++++ Input material

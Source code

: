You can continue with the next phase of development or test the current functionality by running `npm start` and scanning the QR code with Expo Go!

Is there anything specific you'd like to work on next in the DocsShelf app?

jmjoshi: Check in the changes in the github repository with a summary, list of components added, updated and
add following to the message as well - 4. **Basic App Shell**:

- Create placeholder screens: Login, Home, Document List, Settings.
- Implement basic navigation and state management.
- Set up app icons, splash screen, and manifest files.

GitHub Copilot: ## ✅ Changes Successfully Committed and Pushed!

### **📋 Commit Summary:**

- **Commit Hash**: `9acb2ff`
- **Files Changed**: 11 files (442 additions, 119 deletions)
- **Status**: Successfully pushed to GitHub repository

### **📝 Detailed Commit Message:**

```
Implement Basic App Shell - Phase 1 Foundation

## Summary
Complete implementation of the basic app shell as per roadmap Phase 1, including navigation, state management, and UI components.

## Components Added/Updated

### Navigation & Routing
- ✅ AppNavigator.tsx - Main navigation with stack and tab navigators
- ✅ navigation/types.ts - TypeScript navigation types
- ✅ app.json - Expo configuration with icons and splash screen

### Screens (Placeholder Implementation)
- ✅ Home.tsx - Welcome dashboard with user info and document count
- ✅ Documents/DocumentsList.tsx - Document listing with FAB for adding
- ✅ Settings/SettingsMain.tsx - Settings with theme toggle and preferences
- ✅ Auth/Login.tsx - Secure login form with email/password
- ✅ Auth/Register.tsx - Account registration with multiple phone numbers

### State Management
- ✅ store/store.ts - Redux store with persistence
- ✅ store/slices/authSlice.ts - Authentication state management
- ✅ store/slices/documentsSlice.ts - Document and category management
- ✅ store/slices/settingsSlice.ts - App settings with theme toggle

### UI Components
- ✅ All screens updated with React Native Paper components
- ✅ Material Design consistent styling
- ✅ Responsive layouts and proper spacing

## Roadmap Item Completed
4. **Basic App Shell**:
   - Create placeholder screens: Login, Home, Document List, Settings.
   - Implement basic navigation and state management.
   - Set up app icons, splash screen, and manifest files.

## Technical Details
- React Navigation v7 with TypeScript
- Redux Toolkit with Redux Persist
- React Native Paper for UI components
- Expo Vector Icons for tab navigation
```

++++++++
++++ Input material

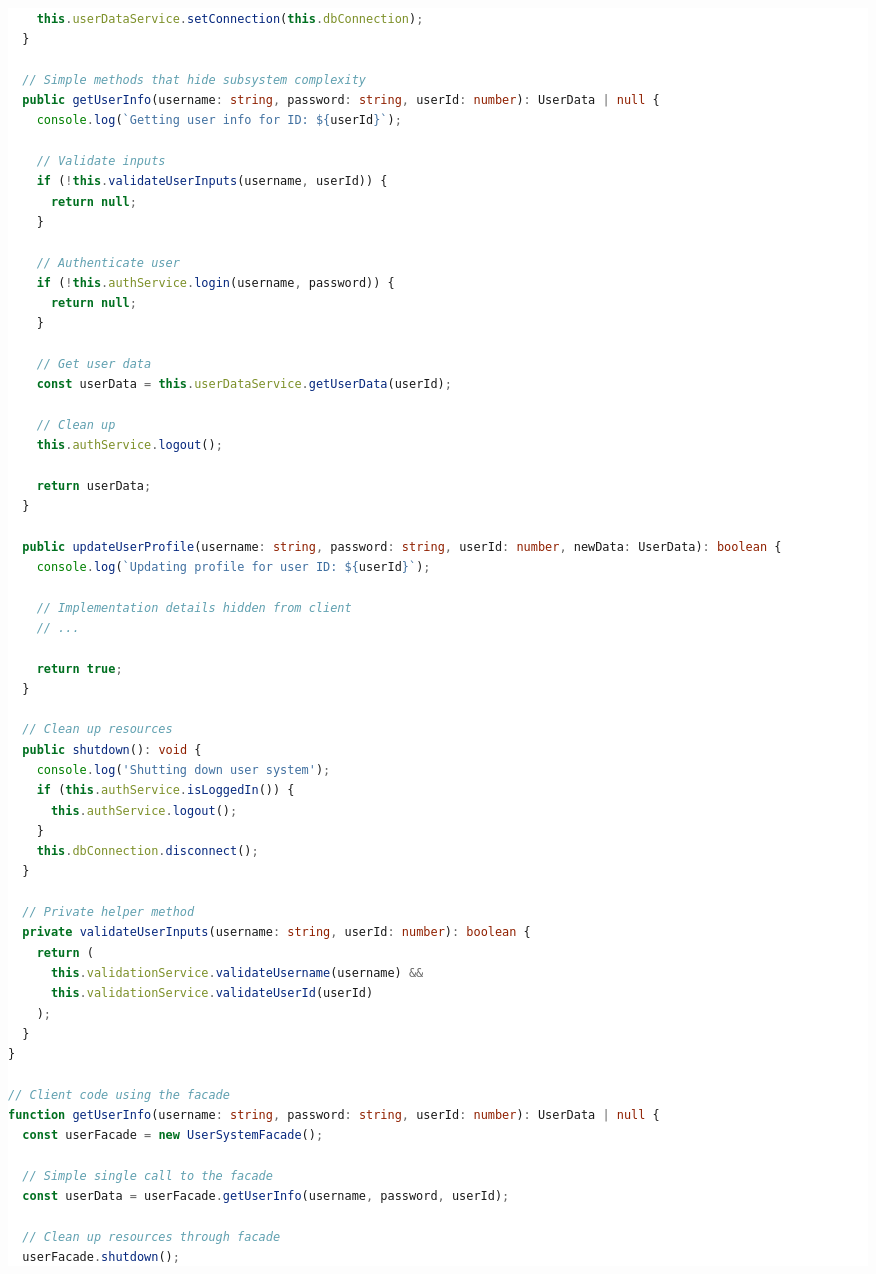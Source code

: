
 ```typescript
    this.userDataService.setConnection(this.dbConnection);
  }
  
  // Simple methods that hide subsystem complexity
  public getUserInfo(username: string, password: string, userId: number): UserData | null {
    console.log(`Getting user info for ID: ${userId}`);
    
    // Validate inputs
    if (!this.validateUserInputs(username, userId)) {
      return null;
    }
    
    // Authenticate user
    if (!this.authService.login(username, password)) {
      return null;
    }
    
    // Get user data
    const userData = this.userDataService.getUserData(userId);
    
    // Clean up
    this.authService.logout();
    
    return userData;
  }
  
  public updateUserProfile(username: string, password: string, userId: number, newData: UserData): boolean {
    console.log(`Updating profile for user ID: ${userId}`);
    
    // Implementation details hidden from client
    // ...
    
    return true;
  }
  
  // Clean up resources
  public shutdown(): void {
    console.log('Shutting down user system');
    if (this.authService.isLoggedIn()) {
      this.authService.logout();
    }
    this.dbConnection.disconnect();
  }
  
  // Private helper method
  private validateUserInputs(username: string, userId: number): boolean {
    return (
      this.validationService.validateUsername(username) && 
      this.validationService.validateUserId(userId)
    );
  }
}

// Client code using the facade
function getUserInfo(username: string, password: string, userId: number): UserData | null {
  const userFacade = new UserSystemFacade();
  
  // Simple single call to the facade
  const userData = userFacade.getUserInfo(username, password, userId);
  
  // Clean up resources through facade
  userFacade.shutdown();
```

++++++++

▶ Task: Whichever lines of the records above hold the word "Home" should all be copied out.

▶ Response for this exercise:
- Create placeholder screens: Login, Home, Document List, Settings.
- ✅ Home.tsx - Welcome dashboard with user info and document count
   - Create placeholder screens: Login, Home, Document List, Settings.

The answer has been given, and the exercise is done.